Imagem Capa (det.) | D.R.

Leitura: "Redescobrir a árvore da vida - Um economista lê o livro do Génesis"

É ao escritor italiano Antonio Tabucchi (1943-2012), que aprendeu português por causa da sua paixão por Fernando Pessoa, que Luigino Bruni dedica a primeira tradução do seu livro "Redescobrir a árvore da vida - Um economista lê o livro do Génesis", recentemente lançada em Portugal, de que apresentamos o primeiro capítulo.

«Não creio ter tido, na minha vida adulta, momentos espiritualmente mais intensos do que quando encontrei Noé, Agar, José. Foram encontros decisivos, que me transformaram para sempre, como escritor de livros e como alguém que busca a verdade e a beleza», escreve o autor na introdução à edição portuguesa.
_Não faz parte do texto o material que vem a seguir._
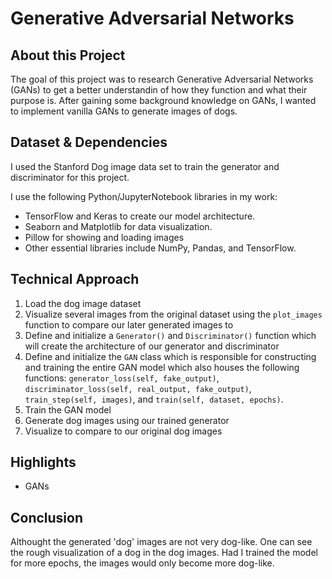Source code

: # Generative Adversarial Networks
 
## About this Project

The goal of this project was to research Generative Adversarial Networks (GANs) to get a better understandin of how they function and what their purpose is. After gaining some background knowledge on GANs, I wanted to implement vanilla GANs to generate images of dogs.
 
## Dataset & Dependencies

I used the Stanford Dog image data set to train the generator and discriminator for this project.

I use the following Python/JupyterNotebook libraries in my work: 
* TensorFlow and Keras to create our model architecture.
* Seaborn and Matplotlib for data visualization.
* Pillow for showing and loading images
* Other essential libraries include NumPy, Pandas, and TensorFlow.

 
## Technical Approach

1. Load the dog image dataset
2. Visualize several images from the original dataset using the `plot_images` function to compare our later generated images to 
3. Define and initialize a `Generator()` and `Discriminator()` function which will create the architecture of our generator and discriminator
4. Define and initialize the `GAN` class which is responsible for constructing and training the entire GAN model which also houses the following functions: `generator_loss(self, fake_output)`, `discriminator_loss(self, real_output, fake_output)`, `train_step(self, images)`, and `train(self, dataset, epochs)`.
5. Train the GAN model
6. Generate dog images using our trained generator
7. Visualize to compare to our original dog images
 
## Highlights

* GANs
 
## Conclusion

Althought the generated 'dog' images are not very dog-like. One can see the rough visualization of a dog in the dog images. Had I trained the model for more epochs, the images would only become more dog-like.






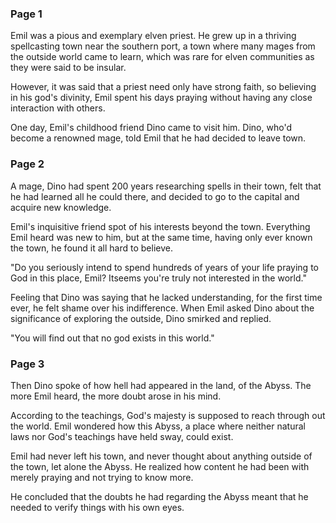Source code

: ### Page 1

Emil was a pious and exemplary elven priest. He grew up in a thriving spellcasting town near the southern port, a town where many mages from the outside world came to learn, which was rare for elven communities as they were said to be insular.

However, it was said that a priest need only have strong faith, so believing in his god's divinity, Emil spent his days praying without having any close interaction with others.

One day, Emil's childhood friend Dino came to visit him. Dino, who'd become a renowned mage, told Emil that he had decided to leave town.

### Page 2

A mage, Dino had spent 200 years researching spells in their town, felt that he had learned all he could there, and decided to go to the capital and acquire new knowledge.

Emil's inquisitive friend spot of his interests beyond the town. Everything Emil heard was new to him, but at the same time, having only ever known the town, he found it all hard to believe.

"Do you seriously intend to spend hundreds of years of your life praying to God in this place, Emil? Itseems you're truly not interested in the world."

Feeling that Dino was saying that he lacked understanding, for the first time ever, he felt shame over his indifference. When Emil asked Dino about the significance of exploring the outside, Dino smirked and replied.

"You will find out that no god exists in this world."

### Page 3

Then Dino spoke of how hell had appeared in the land, of the Abyss. The more Emil heard, the more doubt arose in his mind.

According to the teachings, God's majesty is supposed to reach through out the world. Emil wondered how this Abyss, a place where neither natural laws nor God's teachings have held sway, could exist.

Emil had never left his town, and never thought about anything outside of the town, let alone the Abyss. He realized how content he had been with merely praying and not trying to know more.

He concluded that the doubts he had regarding the Abyss meant that he needed to verify things with his own eyes.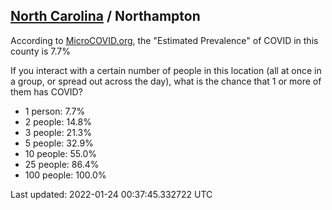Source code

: 
## [North Carolina](/united-states/north-carolina) / Northampton

According to [MicroCOVID.org](http://microcovid.org),
the "Estimated Prevalence" of COVID in this county is 7.7%

If you interact with a certain number of people in this location
(all at once in a group, or spread out across the day), what is the chance that
1 or more of them has COVID?

- 1 person: 7.7%
- 2 people: 14.8%
- 3 people: 21.3%
- 5 people: 32.9%
- 10 people: 55.0%
- 25 people: 86.4%
- 100 people: 100.0%

Last updated: 2022-01-24 00:37:45.332722 UTC
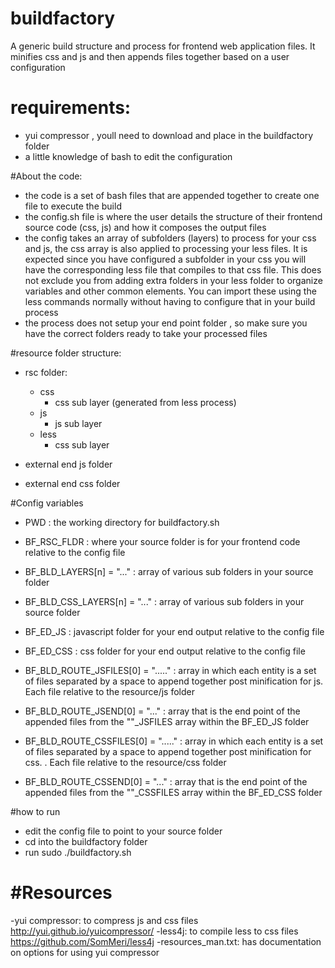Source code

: # buildfactory
A generic build structure and process for frontend web application files. It minifies
css and js and then appends files together based on a user configuration


# requirements:
* yui compressor , youll need to download and place in the buildfactory folder
* a little knowledge of bash to edit the configuration


#About the code:
* the code is a set of bash files that are appended together to create one file to execute the build
* the config.sh file is where the user details the structure of their frontend source code (css, js) and how it composes the output files
* the config takes an array of subfolders (layers) to process for your css and js, the css array is also applied to processing
your less files. It is expected since you have configured a subfolder in your css you will have the corresponding less file
that compiles to that css file. This does not exclude you from adding extra folders in your less folder to organize variables
and other common elements. You can import these using the less commands normally without having to configure that in your
build process
* the process does not setup your end point folder , so make sure you have the correct  folders ready to take your
processed files


#resource folder structure:
* rsc folder:
    * css
        * css sub layer (generated from less process)
    * js
        * js sub layer
    * less
        * css sub layer

* external end js folder

* external end css folder

#Config variables
* PWD : the working directory for buildfactory.sh
* BF_RSC_FLDR : where your source folder is for your frontend code relative to the config file

* BF_BLD_LAYERS[n] = "..." : array of various sub folders in your source folder
* BF_BLD_CSS_LAYERS[n] = "..." : array of various sub folders in your source folder

* BF_ED_JS : javascript folder for your end output relative to the config file
* BF_ED_CSS : css folder for your end output relative to the config file

* BF_BLD_ROUTE_JSFILES[0] = "....." : array in which each entity is a set of files separated by a space to append 
together post minification for js. Each file relative to the resource/js folder
* BF_BLD_ROUTE_JSEND[0] = "..." : array that is the end point of the appended files from the ""_JSFILES array within the
BF_ED_JS folder

* BF_BLD_ROUTE_CSSFILES[0] = "....." : array in which each entity is a set of files separated by a space to append 
together post minification for css. . Each file relative to the resource/css folder
* BF_BLD_ROUTE_CSSEND[0] = "..." : array that is the end point of the appended files from the ""_CSSFILES array within the
BF_ED_CSS folder




#how to run
* edit the config file to point to your source folder
* cd into the buildfactory folder
* run sudo ./buildfactory.sh


#Resources
==================

-yui compressor: to compress js and css files http://yui.github.io/yuicompressor/
-less4j: to compile less to css files  https://github.com/SomMeri/less4j
-resources_man.txt: has documentation on options for using yui compressor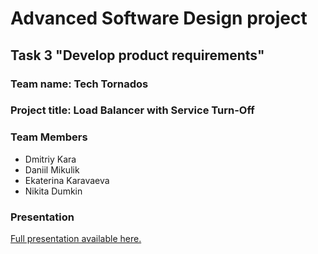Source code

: # Advanced Software Design project

## Task 3 "Develop product requirements"

### Team name: Tech Tornados

### Project title: Load Balancer with Service Turn-Off

### Team Members

- Dmitriy Kara
- Daniil Mikulik
- Ekaterina Karavaeva
- Nikita Dumkin

### Presentation

[Full presentation available here.](https://docs.google.com/presentation/d/1IM9dfdRrqf3ctPiRqGYi_CoiGYW2Y0KJx1bc-xgqKF8/edit?usp=sharing)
Nascido em 1966, Luigino Bruni, presença regular na página do Secretariado Nacional da Pastoral da Cultura, começou, como ele próprio descreve, «um comentário exigente, corajoso» de «alguns grandes livros da Bíblia – até agora Génesis, Êxodo, Job, Qohélet» no diário "Avvenire", pertencente à Igreja católica em Itália, país onde nasceu.

«Comentando Adão, Caim, Jacob, Tamar, José, encontrei a Bíblia, aprendi a conhecê-la e fui-me instruindo, dia após dia, na difícil tarefa de fazer as antigas histórias falar no nosso tempo, nas nossas casas, nas famílias, nas empresas. Uma tarefa muito difícil, que muitas vezes não se aprende e faz com que nos deparemos com usos inexatos e impróprios dos textos bíblicos, que utilizam e instrumentalizam a Escritura para se servir dela para as próprias mensagens, em vez de a servir», declara.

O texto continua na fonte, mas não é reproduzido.